Source data =>
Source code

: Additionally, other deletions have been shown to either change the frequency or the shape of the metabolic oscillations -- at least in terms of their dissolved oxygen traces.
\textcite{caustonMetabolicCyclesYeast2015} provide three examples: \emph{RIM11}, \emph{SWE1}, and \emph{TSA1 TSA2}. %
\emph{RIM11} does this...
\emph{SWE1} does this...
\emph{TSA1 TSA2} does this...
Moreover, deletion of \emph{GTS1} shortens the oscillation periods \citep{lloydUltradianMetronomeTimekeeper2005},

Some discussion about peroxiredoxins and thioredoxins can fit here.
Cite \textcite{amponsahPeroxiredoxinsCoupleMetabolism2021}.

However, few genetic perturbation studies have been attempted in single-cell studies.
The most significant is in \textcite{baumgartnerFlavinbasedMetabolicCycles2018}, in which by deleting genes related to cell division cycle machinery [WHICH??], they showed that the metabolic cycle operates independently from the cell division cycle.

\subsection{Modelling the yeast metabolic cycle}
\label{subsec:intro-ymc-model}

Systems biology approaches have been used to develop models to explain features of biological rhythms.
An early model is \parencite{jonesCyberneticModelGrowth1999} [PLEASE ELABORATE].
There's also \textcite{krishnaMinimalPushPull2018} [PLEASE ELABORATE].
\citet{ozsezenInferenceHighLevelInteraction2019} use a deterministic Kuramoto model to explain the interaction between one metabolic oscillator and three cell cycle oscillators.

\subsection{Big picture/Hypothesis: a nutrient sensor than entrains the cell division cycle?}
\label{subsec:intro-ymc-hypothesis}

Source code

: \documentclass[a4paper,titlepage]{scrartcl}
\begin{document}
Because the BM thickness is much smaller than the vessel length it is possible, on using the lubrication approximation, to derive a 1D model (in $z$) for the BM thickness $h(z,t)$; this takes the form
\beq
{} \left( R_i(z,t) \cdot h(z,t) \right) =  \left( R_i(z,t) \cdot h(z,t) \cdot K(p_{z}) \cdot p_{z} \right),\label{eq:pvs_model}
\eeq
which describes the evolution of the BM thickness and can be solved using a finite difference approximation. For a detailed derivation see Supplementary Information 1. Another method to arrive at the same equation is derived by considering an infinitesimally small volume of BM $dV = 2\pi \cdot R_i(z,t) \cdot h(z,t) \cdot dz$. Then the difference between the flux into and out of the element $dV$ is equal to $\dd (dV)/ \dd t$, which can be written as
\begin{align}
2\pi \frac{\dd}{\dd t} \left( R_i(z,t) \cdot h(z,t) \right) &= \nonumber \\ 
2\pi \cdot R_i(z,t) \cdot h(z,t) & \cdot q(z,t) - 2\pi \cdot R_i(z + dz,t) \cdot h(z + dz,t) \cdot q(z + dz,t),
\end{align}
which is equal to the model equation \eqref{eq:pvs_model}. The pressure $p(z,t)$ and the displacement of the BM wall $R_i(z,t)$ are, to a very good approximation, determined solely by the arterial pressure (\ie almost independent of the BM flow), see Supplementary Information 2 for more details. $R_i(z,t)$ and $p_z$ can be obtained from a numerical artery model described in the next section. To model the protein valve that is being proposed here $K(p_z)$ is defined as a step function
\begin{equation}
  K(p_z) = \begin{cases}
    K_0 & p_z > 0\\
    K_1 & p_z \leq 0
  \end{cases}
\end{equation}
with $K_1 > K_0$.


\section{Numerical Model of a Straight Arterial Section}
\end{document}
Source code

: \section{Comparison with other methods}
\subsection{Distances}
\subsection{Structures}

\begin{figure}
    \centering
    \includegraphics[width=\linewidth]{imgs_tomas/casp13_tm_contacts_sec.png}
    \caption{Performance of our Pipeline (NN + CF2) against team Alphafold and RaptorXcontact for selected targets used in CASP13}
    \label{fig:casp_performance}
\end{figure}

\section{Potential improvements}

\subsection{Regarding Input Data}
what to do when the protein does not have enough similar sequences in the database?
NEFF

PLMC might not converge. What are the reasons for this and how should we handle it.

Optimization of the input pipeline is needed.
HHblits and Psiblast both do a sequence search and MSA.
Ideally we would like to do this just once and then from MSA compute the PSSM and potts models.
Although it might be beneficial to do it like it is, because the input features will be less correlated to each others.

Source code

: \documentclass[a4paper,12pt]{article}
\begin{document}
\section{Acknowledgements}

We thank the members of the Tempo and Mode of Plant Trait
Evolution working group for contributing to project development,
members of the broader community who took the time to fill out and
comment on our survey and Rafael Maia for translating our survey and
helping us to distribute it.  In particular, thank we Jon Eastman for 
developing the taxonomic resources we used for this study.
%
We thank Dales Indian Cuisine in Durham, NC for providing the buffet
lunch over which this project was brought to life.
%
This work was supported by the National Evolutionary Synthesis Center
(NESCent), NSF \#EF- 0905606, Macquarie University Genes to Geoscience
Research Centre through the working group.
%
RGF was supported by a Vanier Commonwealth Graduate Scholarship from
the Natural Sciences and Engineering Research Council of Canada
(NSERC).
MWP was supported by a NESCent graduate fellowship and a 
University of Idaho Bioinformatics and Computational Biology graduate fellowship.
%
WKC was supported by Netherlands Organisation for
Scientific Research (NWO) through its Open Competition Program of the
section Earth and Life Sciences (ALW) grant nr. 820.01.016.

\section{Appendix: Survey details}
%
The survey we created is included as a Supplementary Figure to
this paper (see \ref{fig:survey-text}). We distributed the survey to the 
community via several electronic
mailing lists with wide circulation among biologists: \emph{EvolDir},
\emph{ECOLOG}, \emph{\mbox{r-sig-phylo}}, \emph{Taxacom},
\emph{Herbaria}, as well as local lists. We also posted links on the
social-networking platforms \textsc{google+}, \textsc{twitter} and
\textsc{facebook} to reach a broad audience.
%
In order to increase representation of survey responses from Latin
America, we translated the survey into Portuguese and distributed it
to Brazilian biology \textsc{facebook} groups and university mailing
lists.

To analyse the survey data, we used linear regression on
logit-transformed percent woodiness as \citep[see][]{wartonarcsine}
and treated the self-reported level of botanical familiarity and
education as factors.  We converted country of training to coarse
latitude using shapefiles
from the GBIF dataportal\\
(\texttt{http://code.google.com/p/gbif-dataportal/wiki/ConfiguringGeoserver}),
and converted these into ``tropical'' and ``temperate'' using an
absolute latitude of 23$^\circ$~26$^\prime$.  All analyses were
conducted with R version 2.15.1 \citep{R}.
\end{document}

WORK INSTRUCTION =>
Every entry above needs to be copied exactly.

WRITTEN ANSWER =>
Source code

: Additionally, other deletions have been shown to either change the frequency or the shape of the metabolic oscillations -- at least in terms of their dissolved oxygen traces.
\textcite{caustonMetabolicCyclesYeast2015} provide three examples: \emph{RIM11}, \emph{SWE1}, and \emph{TSA1 TSA2}. %
\emph{RIM11} does this...
\emph{SWE1} does this...
\emph{TSA1 TSA2} does this...
Moreover, deletion of \emph{GTS1} shortens the oscillation periods \citep{lloydUltradianMetronomeTimekeeper2005},

Some discussion about peroxiredoxins and thioredoxins can fit here.
Cite \textcite{amponsahPeroxiredoxinsCoupleMetabolism2021}.

However, few genetic perturbation studies have been attempted in single-cell studies.
The most significant is in \textcite{baumgartnerFlavinbasedMetabolicCycles2018}, in which by deleting genes related to cell division cycle machinery [WHICH??], they showed that the metabolic cycle operates independently from the cell division cycle.

\subsection{Modelling the yeast metabolic cycle}
\label{subsec:intro-ymc-model}

Systems biology approaches have been used to develop models to explain features of biological rhythms.
An early model is \parencite{jonesCyberneticModelGrowth1999} [PLEASE ELABORATE].
There's also \textcite{krishnaMinimalPushPull2018} [PLEASE ELABORATE].
\citet{ozsezenInferenceHighLevelInteraction2019} use a deterministic Kuramoto model to explain the interaction between one metabolic oscillator and three cell cycle oscillators.

\subsection{Big picture/Hypothesis: a nutrient sensor than entrains the cell division cycle?}
\label{subsec:intro-ymc-hypothesis}

Source code

: \documentclass[a4paper,titlepage]{scrartcl}
\begin{document}
Because the BM thickness is much smaller than the vessel length it is possible, on using the lubrication approximation, to derive a 1D model (in $z$) for the BM thickness $h(z,t)$; this takes the form
\beq
{} \left( R_i(z,t) \cdot h(z,t) \right) =  \left( R_i(z,t) \cdot h(z,t) \cdot K(p_{z}) \cdot p_{z} \right),\label{eq:pvs_model}
\eeq
which describes the evolution of the BM thickness and can be solved using a finite difference approximation. For a detailed derivation see Supplementary Information 1. Another method to arrive at the same equation is derived by considering an infinitesimally small volume of BM $dV = 2\pi \cdot R_i(z,t) \cdot h(z,t) \cdot dz$. Then the difference between the flux into and out of the element $dV$ is equal to $\dd (dV)/ \dd t$, which can be written as
\begin{align}
2\pi \frac{\dd}{\dd t} \left( R_i(z,t) \cdot h(z,t) \right) &= \nonumber \\ 
2\pi \cdot R_i(z,t) \cdot h(z,t) & \cdot q(z,t) - 2\pi \cdot R_i(z + dz,t) \cdot h(z + dz,t) \cdot q(z + dz,t),
\end{align}
which is equal to the model equation \eqref{eq:pvs_model}. The pressure $p(z,t)$ and the displacement of the BM wall $R_i(z,t)$ are, to a very good approximation, determined solely by the arterial pressure (\ie almost independent of the BM flow), see Supplementary Information 2 for more details. $R_i(z,t)$ and $p_z$ can be obtained from a numerical artery model described in the next section. To model the protein valve that is being proposed here $K(p_z)$ is defined as a step function
\begin{equation}
  K(p_z) = \begin{cases}
    K_0 & p_z > 0\\
    K_1 & p_z \leq 0
  \end{cases}
\end{equation}
with $K_1 > K_0$.


\section{Numerical Model of a Straight Arterial Section}
\end{document}
Source code

: \section{Comparison with other methods}
\subsection{Distances}
\subsection{Structures}

\begin{figure}
    \centering
    \includegraphics[width=\linewidth]{imgs_tomas/casp13_tm_contacts_sec.png}
    \caption{Performance of our Pipeline (NN + CF2) against team Alphafold and RaptorXcontact for selected targets used in CASP13}
    \label{fig:casp_performance}
\end{figure}

\section{Potential improvements}

\subsection{Regarding Input Data}
what to do when the protein does not have enough similar sequences in the database?
NEFF

PLMC might not converge. What are the reasons for this and how should we handle it.

Optimization of the input pipeline is needed.
HHblits and Psiblast both do a sequence search and MSA.
Ideally we would like to do this just once and then from MSA compute the PSSM and potts models.
Although it might be beneficial to do it like it is, because the input features will be less correlated to each others.

Source code

: \documentclass[a4paper,12pt]{article}
\begin{document}
\section{Acknowledgements}

We thank the members of the Tempo and Mode of Plant Trait
Evolution working group for contributing to project development,
members of the broader community who took the time to fill out and
comment on our survey and Rafael Maia for translating our survey and
helping us to distribute it.  In particular, thank we Jon Eastman for 
developing the taxonomic resources we used for this study.
%
We thank Dales Indian Cuisine in Durham, NC for providing the buffet
lunch over which this project was brought to life.
%
This work was supported by the National Evolutionary Synthesis Center
(NESCent), NSF \#EF- 0905606, Macquarie University Genes to Geoscience
Research Centre through the working group.
%
RGF was supported by a Vanier Commonwealth Graduate Scholarship from
the Natural Sciences and Engineering Research Council of Canada
(NSERC).
MWP was supported by a NESCent graduate fellowship and a 
University of Idaho Bioinformatics and Computational Biology graduate fellowship.
%
WKC was supported by Netherlands Organisation for
Scientific Research (NWO) through its Open Competition Program of the
section Earth and Life Sciences (ALW) grant nr. 820.01.016.

\section{Appendix: Survey details}
%
The survey we created is included as a Supplementary Figure to
this paper (see \ref{fig:survey-text}). We distributed the survey to the 
community via several electronic
mailing lists with wide circulation among biologists: \emph{EvolDir},
\emph{ECOLOG}, \emph{\mbox{r-sig-phylo}}, \emph{Taxacom},
\emph{Herbaria}, as well as local lists. We also posted links on the
social-networking platforms \textsc{google+}, \textsc{twitter} and
\textsc{facebook} to reach a broad audience.
%
In order to increase representation of survey responses from Latin
America, we translated the survey into Portuguese and distributed it
to Brazilian biology \textsc{facebook} groups and university mailing
lists.

To analyse the survey data, we used linear regression on
logit-transformed percent woodiness as \citep[see][]{wartonarcsine}
and treated the self-reported level of botanical familiarity and
education as factors.  We converted country of training to coarse
latitude using shapefiles
from the GBIF dataportal\\
(\texttt{http://code.google.com/p/gbif-dataportal/wiki/ConfiguringGeoserver}),
and converted these into ``tropical'' and ``temperate'' using an
absolute latitude of 23$^\circ$~26$^\prime$.  All analyses were
conducted with R version 2.15.1 \citep{R}.
\end{document}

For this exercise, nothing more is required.